> TASK ITEM
Your answer should hold exactly the lines from the one with "## 📄 License" through the last line of the material below, nothing before and nothing extra.
--*--
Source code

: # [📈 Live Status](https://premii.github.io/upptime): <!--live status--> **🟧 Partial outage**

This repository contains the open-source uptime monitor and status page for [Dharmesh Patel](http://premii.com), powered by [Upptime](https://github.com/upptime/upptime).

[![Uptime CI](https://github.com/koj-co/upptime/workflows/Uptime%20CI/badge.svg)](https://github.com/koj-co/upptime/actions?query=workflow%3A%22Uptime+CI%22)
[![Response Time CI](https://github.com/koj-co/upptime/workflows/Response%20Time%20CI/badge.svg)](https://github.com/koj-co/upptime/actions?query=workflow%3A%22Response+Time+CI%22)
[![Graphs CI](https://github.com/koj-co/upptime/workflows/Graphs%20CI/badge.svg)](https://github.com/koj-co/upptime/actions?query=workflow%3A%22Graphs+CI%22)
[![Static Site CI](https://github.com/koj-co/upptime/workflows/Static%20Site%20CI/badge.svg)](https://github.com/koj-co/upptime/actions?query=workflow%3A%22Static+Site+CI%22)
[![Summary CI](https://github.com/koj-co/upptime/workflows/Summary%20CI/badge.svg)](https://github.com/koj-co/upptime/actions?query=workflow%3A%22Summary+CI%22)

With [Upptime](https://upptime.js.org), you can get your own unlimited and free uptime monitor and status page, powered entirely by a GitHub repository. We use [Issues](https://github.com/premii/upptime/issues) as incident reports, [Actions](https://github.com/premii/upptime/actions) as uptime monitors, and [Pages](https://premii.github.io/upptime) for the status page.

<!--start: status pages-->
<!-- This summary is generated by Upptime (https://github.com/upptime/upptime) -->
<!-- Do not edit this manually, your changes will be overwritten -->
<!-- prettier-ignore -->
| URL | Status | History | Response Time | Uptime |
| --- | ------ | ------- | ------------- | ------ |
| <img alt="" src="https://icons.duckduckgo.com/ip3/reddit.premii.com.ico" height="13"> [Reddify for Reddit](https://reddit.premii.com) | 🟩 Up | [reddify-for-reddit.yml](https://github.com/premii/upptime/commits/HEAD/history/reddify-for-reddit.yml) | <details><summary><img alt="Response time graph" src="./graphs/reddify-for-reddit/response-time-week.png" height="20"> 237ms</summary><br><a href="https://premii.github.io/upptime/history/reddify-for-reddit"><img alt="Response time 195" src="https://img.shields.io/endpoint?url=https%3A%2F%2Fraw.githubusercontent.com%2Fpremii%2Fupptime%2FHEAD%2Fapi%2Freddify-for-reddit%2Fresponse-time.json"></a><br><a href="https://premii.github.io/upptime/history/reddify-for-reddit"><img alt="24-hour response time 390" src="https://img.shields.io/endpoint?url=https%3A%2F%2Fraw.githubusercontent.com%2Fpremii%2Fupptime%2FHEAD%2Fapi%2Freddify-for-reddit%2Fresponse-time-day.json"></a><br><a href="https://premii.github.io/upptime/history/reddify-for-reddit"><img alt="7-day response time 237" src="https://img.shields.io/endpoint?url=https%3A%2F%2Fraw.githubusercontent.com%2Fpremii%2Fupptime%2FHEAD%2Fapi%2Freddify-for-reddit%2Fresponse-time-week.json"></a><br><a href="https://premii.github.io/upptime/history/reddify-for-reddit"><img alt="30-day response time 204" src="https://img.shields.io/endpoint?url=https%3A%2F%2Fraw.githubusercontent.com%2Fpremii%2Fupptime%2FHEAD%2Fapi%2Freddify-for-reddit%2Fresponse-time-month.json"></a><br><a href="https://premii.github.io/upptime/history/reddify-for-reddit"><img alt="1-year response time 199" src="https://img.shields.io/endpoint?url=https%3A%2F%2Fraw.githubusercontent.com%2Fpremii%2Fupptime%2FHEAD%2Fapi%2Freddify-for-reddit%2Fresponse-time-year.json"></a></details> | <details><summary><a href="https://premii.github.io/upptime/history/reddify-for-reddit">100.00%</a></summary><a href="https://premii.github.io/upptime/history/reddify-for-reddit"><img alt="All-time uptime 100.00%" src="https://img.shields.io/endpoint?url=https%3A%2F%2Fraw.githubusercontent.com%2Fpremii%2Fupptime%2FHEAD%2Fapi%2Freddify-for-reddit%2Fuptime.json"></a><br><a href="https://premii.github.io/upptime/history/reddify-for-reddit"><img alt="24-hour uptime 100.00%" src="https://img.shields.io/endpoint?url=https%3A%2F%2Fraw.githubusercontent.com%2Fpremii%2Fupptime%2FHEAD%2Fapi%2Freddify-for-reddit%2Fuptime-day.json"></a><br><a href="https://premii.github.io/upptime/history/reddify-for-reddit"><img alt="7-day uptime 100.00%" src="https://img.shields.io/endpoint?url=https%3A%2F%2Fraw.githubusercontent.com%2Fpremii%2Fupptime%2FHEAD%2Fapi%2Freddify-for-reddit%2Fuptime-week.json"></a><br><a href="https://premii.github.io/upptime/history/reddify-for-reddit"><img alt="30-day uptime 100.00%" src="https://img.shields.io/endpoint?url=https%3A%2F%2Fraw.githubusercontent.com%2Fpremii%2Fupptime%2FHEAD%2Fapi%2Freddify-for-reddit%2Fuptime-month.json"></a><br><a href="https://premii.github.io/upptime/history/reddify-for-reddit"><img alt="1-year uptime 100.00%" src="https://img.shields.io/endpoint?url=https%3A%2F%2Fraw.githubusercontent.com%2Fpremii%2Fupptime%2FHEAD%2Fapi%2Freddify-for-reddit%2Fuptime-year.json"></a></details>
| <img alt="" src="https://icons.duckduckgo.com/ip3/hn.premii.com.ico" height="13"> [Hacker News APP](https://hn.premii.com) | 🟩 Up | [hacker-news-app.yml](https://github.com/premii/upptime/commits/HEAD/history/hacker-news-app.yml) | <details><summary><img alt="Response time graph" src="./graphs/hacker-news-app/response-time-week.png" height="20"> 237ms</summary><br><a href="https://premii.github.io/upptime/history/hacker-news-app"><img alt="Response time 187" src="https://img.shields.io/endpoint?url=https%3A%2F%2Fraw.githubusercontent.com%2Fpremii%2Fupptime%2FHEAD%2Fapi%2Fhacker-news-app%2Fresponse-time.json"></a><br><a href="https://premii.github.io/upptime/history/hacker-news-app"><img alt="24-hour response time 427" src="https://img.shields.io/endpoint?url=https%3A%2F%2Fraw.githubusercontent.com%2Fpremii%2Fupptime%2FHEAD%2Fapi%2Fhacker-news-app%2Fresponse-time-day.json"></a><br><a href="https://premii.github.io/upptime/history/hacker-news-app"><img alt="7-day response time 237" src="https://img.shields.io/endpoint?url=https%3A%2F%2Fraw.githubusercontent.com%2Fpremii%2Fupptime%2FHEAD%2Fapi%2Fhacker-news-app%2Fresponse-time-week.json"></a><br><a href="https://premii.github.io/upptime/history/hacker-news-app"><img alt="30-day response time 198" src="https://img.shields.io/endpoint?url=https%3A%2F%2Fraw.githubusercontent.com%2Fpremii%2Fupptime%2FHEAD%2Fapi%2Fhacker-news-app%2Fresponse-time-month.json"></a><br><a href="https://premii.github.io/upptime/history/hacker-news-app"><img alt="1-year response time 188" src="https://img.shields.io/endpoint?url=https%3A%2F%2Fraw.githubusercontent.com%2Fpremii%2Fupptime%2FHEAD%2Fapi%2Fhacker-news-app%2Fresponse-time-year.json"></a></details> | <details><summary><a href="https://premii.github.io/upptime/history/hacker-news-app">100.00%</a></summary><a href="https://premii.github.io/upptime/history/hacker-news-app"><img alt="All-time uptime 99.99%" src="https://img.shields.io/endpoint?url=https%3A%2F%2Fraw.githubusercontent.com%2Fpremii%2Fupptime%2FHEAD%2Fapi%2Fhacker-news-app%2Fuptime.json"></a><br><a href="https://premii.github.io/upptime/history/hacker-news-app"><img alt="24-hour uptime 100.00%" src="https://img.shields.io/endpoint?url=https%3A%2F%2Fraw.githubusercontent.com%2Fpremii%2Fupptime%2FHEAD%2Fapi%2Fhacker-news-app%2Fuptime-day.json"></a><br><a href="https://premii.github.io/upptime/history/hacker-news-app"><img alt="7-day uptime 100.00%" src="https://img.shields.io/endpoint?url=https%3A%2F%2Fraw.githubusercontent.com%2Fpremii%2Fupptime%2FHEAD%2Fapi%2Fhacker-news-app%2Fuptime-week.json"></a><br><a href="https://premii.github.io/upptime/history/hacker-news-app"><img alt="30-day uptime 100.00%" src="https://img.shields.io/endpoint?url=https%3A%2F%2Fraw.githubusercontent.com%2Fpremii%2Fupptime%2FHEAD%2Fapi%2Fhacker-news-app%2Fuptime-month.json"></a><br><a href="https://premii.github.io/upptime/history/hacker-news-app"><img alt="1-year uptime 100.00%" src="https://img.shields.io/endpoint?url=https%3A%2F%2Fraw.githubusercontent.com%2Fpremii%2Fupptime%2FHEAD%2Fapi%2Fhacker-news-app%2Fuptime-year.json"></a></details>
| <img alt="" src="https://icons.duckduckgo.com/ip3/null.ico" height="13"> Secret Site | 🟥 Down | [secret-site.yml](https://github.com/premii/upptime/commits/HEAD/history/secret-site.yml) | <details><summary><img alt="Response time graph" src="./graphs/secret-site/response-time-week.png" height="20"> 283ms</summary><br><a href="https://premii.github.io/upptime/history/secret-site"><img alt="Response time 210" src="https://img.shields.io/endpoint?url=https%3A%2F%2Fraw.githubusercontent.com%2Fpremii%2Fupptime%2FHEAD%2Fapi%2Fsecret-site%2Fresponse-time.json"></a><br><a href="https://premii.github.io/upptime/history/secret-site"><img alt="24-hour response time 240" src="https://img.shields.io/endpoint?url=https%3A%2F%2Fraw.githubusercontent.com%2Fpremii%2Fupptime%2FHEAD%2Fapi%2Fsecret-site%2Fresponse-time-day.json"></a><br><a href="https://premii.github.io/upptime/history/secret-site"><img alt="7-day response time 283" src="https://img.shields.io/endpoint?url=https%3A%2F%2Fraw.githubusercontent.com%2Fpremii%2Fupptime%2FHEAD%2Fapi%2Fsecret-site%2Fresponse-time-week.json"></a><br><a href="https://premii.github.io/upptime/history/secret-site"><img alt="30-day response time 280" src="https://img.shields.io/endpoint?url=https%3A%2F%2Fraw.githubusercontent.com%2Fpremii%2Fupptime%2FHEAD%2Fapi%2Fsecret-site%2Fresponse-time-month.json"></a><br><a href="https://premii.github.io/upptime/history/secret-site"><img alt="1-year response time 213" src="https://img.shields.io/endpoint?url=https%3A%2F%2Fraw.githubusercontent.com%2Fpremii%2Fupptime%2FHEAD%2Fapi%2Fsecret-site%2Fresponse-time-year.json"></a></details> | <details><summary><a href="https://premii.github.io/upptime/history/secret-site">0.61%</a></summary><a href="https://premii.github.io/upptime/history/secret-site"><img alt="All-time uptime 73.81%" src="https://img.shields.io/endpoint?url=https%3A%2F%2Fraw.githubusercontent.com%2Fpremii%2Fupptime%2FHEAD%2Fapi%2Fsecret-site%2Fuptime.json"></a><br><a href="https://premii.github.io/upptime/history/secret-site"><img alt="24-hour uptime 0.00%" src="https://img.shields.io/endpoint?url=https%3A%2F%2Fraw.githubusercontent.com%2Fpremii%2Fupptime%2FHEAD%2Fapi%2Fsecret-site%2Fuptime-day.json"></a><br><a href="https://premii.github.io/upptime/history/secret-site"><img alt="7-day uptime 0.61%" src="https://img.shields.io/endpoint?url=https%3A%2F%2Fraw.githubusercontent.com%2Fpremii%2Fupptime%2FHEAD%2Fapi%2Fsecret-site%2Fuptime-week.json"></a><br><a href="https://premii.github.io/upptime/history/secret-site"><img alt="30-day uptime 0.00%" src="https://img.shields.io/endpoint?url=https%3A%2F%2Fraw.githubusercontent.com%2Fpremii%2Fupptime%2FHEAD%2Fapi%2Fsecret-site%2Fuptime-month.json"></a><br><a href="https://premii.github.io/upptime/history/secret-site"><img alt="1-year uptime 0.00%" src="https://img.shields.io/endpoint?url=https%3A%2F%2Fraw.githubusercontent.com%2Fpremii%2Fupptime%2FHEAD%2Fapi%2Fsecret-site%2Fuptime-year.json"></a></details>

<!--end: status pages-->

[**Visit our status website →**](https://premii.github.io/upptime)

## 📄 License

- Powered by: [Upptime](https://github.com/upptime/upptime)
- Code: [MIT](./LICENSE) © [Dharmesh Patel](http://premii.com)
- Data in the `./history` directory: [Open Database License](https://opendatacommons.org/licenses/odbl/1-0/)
--*--
> YOUR SOLUTION
## 📄 License

- Powered by: [Upptime](https://github.com/upptime/upptime)
- Code: [MIT](./LICENSE) © [Dharmesh Patel](http://premii.com)
- Data in the `./history` directory: [Open Database License](https://opendatacommons.org/licenses/odbl/1-0/)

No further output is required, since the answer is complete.